Task brief:
Set out exactly, line by line, the stretch of data below that begins at the line containing "in Visual Studio.</span></span>" and ends at the line containing "the *Default.cshtml* page.</span></span>", with both ends kept.

Records shown:
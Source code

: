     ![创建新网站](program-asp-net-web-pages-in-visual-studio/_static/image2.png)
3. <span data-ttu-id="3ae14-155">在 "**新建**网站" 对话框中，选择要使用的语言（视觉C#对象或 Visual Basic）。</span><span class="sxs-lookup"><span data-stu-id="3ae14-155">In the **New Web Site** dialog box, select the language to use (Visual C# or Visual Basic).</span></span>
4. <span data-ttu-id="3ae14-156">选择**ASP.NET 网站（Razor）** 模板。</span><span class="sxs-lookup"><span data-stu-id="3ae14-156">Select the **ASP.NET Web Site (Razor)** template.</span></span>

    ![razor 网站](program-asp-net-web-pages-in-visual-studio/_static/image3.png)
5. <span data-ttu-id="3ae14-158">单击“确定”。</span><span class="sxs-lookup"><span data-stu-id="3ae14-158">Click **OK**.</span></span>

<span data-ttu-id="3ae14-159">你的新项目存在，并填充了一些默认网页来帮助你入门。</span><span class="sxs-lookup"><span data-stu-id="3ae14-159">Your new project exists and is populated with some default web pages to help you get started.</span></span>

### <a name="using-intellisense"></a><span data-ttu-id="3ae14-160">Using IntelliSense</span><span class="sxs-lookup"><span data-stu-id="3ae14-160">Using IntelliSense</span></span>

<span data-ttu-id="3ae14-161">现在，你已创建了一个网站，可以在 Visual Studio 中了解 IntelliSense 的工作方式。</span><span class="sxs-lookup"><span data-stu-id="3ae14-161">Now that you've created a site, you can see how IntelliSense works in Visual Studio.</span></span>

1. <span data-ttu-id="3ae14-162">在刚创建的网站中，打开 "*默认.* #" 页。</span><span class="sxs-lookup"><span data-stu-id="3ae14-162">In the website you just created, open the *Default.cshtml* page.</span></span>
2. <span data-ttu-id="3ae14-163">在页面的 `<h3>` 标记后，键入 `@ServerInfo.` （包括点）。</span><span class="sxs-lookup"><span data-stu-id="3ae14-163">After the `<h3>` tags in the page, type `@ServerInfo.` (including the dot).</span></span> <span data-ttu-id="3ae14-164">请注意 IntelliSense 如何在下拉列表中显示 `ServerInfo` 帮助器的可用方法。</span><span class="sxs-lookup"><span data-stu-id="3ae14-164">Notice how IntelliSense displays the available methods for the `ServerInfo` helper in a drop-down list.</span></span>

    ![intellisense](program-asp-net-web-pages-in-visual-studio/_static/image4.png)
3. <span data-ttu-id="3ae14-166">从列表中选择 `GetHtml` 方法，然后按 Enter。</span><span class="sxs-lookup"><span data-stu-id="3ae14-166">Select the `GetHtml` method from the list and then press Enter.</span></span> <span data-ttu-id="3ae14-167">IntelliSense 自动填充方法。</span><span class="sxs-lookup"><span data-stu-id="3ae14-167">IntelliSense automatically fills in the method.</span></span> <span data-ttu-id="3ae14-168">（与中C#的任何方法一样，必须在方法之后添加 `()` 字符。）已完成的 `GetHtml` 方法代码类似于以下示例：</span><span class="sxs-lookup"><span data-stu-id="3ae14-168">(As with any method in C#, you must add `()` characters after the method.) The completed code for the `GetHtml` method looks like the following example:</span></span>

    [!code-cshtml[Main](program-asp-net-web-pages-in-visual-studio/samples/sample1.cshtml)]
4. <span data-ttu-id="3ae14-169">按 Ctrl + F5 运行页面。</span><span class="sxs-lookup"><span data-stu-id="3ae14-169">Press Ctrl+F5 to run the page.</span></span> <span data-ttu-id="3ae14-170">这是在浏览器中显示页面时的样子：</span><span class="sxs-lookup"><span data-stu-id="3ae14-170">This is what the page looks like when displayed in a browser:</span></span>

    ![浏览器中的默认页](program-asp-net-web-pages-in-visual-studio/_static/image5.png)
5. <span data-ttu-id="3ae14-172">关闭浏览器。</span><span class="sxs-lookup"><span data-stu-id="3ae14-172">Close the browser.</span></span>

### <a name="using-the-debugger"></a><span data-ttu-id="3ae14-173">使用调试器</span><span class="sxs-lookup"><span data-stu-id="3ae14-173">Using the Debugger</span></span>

Exercise solution:
<span data-ttu-id="3ae14-161">现在，你已创建了一个网站，可以在 Visual Studio 中了解 IntelliSense 的工作方式。</span><span class="sxs-lookup"><span data-stu-id="3ae14-161">Now that you've created a site, you can see how IntelliSense works in Visual Studio.</span></span>

1. <span data-ttu-id="3ae14-162">在刚创建的网站中，打开 "*默认.* #" 页。</span><span class="sxs-lookup"><span data-stu-id="3ae14-162">In the website you just created, open the *Default.cshtml* page.</span></span>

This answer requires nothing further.